EXERCISE REQUIREMENTS
Where does the word "move" occur in the data below? Copy each line that holds it.

DATA RECORDS
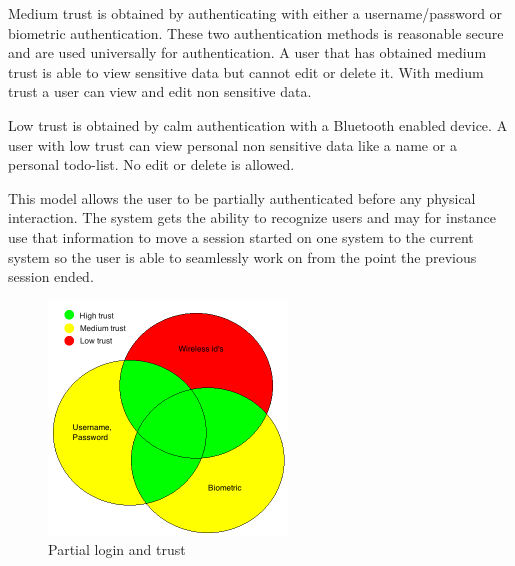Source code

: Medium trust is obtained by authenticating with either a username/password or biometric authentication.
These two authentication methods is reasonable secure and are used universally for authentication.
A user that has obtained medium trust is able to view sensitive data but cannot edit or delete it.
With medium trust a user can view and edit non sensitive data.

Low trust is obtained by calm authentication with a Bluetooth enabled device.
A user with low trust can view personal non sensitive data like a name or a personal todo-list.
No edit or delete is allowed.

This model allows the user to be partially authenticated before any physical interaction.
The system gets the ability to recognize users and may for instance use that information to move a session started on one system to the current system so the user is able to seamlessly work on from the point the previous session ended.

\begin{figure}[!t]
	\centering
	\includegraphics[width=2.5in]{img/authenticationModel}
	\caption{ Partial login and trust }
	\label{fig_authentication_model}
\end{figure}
...
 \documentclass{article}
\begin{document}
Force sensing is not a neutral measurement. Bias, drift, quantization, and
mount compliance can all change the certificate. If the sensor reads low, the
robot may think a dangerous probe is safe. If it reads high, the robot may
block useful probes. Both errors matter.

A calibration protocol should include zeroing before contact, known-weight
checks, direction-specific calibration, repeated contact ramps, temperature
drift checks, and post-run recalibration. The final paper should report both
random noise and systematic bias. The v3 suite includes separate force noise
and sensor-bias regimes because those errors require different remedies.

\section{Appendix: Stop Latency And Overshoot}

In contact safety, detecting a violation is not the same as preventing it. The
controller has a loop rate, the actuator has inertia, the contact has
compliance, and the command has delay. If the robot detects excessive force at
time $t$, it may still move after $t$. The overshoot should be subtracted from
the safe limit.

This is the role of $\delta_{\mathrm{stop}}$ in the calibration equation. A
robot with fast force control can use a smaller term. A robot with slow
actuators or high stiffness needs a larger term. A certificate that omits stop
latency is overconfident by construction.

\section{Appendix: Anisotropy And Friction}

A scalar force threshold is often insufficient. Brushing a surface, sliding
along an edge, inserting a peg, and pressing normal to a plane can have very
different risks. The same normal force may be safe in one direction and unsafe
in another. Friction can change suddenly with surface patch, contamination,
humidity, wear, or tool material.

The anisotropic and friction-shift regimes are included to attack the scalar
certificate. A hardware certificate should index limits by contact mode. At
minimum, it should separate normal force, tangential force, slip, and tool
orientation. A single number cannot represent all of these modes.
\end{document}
--
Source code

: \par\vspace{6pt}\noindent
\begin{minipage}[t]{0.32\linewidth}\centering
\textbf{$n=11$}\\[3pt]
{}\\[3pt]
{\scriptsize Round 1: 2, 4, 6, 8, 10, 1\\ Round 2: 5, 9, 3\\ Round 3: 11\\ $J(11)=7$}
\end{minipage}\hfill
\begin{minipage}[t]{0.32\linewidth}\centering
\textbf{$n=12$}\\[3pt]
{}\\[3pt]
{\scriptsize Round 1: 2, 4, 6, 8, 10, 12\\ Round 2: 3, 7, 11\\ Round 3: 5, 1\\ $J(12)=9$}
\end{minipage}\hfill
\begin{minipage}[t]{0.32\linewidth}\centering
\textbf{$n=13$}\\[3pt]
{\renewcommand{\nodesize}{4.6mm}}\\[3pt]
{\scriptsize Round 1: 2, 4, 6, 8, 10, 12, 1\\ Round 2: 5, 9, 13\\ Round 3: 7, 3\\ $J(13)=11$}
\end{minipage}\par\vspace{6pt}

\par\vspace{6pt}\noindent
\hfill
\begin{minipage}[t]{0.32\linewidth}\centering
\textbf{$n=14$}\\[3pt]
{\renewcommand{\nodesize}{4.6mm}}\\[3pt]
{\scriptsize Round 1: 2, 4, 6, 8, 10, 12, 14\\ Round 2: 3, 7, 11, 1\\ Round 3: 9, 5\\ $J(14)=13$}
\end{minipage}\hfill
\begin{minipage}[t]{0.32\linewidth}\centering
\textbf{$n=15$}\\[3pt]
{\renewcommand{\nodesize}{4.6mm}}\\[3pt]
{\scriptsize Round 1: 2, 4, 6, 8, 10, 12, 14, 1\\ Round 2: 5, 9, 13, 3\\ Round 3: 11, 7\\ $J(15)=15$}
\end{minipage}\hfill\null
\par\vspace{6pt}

TASK OUTPUT
The system gets the ability to recognize users and may for instance use that information to move a session started on one system to the current system so the user is able to seamlessly work on from the point the previous session ended.
time $t$, it may still move after $t$. The overshoot should be subtracted from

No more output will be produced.